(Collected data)
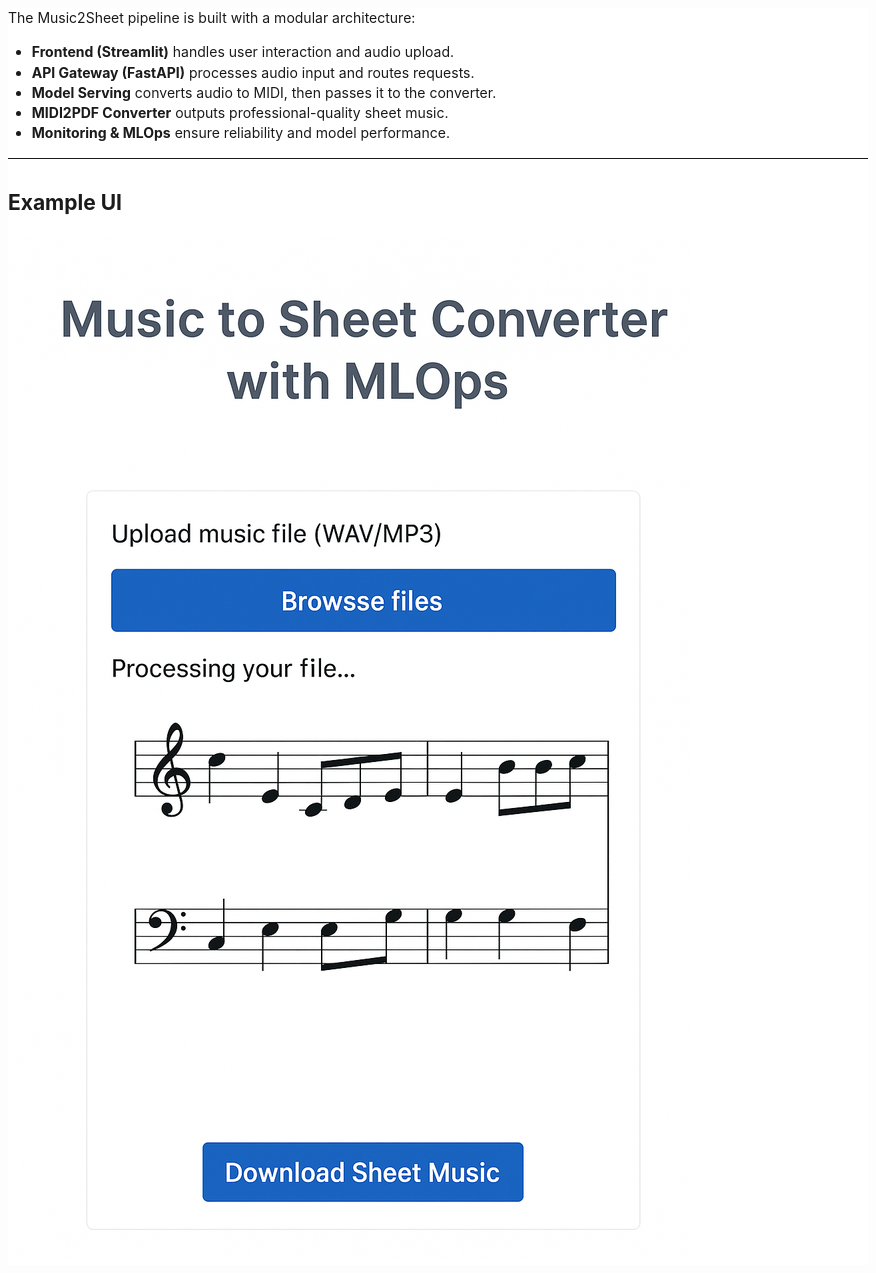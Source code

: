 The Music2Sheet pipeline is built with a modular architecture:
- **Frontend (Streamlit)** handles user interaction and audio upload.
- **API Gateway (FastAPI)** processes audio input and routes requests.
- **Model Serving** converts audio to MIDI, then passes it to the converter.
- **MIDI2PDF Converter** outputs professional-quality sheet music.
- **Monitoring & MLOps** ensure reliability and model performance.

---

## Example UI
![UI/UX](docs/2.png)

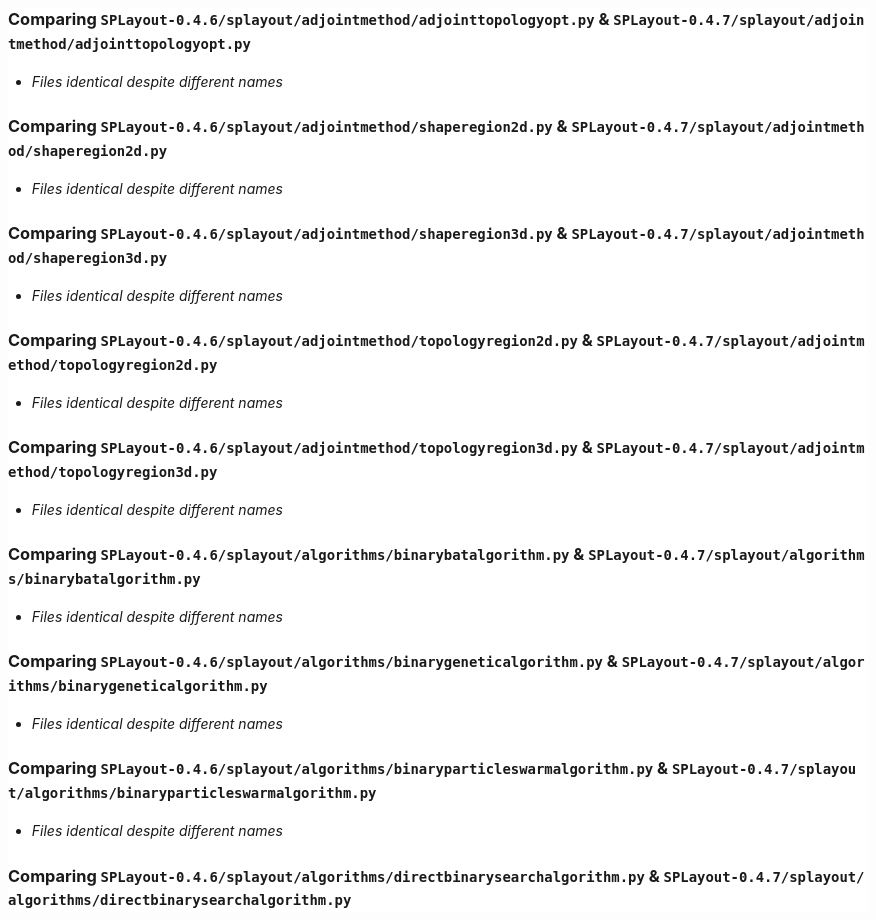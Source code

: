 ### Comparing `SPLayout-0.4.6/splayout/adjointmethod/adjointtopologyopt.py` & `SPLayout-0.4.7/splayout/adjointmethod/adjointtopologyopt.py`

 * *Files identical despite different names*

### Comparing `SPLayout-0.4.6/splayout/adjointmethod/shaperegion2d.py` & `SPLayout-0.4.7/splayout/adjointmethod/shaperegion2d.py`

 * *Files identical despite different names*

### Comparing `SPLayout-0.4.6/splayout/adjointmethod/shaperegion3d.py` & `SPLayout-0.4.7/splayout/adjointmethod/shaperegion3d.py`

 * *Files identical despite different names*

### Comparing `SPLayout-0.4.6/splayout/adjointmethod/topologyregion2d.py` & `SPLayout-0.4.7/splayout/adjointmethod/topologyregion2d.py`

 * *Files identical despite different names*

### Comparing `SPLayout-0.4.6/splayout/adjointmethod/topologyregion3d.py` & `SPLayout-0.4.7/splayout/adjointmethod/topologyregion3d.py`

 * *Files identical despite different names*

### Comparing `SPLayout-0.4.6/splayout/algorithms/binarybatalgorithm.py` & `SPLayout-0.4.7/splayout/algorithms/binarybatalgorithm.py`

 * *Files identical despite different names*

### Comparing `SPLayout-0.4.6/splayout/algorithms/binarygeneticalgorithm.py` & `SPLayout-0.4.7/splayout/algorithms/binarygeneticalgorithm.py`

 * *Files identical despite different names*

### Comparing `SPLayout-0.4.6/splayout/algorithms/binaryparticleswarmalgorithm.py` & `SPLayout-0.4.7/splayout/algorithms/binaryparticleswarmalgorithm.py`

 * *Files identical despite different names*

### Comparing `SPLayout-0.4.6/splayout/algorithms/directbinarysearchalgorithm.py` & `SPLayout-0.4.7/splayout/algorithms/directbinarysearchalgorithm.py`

---

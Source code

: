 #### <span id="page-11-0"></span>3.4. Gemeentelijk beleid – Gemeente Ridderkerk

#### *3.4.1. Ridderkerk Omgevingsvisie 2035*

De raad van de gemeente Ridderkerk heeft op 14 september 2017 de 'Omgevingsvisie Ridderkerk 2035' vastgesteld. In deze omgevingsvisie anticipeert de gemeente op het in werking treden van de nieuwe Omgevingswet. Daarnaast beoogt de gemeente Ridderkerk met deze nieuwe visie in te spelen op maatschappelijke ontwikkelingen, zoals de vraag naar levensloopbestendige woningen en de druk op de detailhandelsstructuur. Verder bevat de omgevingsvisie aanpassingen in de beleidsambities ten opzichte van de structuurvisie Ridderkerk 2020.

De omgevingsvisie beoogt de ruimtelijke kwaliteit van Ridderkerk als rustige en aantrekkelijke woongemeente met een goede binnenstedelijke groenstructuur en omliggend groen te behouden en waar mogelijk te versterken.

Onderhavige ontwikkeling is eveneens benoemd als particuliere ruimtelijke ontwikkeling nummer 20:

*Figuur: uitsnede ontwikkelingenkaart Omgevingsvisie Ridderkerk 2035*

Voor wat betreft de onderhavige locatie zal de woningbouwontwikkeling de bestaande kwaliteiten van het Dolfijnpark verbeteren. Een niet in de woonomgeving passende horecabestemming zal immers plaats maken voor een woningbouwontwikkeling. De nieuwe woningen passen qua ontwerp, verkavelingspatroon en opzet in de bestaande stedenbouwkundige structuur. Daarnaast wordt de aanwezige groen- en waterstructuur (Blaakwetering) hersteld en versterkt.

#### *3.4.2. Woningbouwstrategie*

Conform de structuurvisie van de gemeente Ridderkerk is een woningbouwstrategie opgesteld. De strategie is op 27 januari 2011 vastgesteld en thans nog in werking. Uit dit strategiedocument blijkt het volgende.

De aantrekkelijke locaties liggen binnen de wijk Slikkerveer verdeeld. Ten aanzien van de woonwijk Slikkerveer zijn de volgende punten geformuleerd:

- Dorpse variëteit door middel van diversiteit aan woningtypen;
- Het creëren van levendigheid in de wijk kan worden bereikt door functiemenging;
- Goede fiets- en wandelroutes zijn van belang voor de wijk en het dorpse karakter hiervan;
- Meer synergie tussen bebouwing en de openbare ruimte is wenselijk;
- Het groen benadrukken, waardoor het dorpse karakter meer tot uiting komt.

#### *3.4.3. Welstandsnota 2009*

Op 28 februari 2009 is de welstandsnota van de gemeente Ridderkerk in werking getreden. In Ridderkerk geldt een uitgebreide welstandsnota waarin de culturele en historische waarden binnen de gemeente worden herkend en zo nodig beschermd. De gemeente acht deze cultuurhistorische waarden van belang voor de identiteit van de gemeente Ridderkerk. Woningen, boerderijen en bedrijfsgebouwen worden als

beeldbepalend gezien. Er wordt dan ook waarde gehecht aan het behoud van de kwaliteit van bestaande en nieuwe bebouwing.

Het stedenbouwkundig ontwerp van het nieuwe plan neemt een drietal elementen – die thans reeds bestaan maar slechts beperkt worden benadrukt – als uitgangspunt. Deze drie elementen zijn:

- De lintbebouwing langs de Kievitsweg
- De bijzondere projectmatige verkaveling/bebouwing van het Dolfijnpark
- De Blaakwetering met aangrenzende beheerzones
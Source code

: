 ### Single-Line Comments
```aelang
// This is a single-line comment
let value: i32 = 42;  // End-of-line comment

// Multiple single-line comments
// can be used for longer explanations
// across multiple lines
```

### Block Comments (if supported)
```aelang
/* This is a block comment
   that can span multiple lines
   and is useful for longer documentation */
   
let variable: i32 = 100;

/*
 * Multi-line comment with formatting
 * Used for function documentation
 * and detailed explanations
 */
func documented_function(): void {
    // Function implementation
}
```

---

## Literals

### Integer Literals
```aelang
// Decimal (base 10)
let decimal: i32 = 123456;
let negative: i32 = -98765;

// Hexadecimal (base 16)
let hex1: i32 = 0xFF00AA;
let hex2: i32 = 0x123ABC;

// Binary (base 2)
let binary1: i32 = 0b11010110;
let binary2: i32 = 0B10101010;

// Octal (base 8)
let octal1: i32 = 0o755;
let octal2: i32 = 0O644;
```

### ACTIVITY
What the answer needs is every line from the data above with "werking" in it.

### OUTPUT BELOW
De raad van de gemeente Ridderkerk heeft op 14 september 2017 de 'Omgevingsvisie Ridderkerk 2035' vastgesteld. In deze omgevingsvisie anticipeert de gemeente op het in werking treden van de nieuwe Omgevingswet. Daarnaast beoogt de gemeente Ridderkerk met deze nieuwe visie in te spelen op maatschappelijke ontwikkelingen, zoals de vraag naar levensloopbestendige woningen en de druk op de detailhandelsstructuur. Verder bevat de omgevingsvisie aanpassingen in de beleidsambities ten opzichte van de structuurvisie Ridderkerk 2020.
Conform de structuurvisie van de gemeente Ridderkerk is een woningbouwstrategie opgesteld. De strategie is op 27 januari 2011 vastgesteld en thans nog in werking. Uit dit strategiedocument blijkt het volgende.
Op 28 februari 2009 is de welstandsnota van de gemeente Ridderkerk in werking getreden. In Ridderkerk geldt een uitgebreide welstandsnota waarin de culturele en historische waarden binnen de gemeente worden herkend en zo nodig beschermd. De gemeente acht deze cultuurhistorische waarden van belang voor de identiteit van de gemeente Ridderkerk. Woningen, boerderijen en bedrijfsgebouwen worden als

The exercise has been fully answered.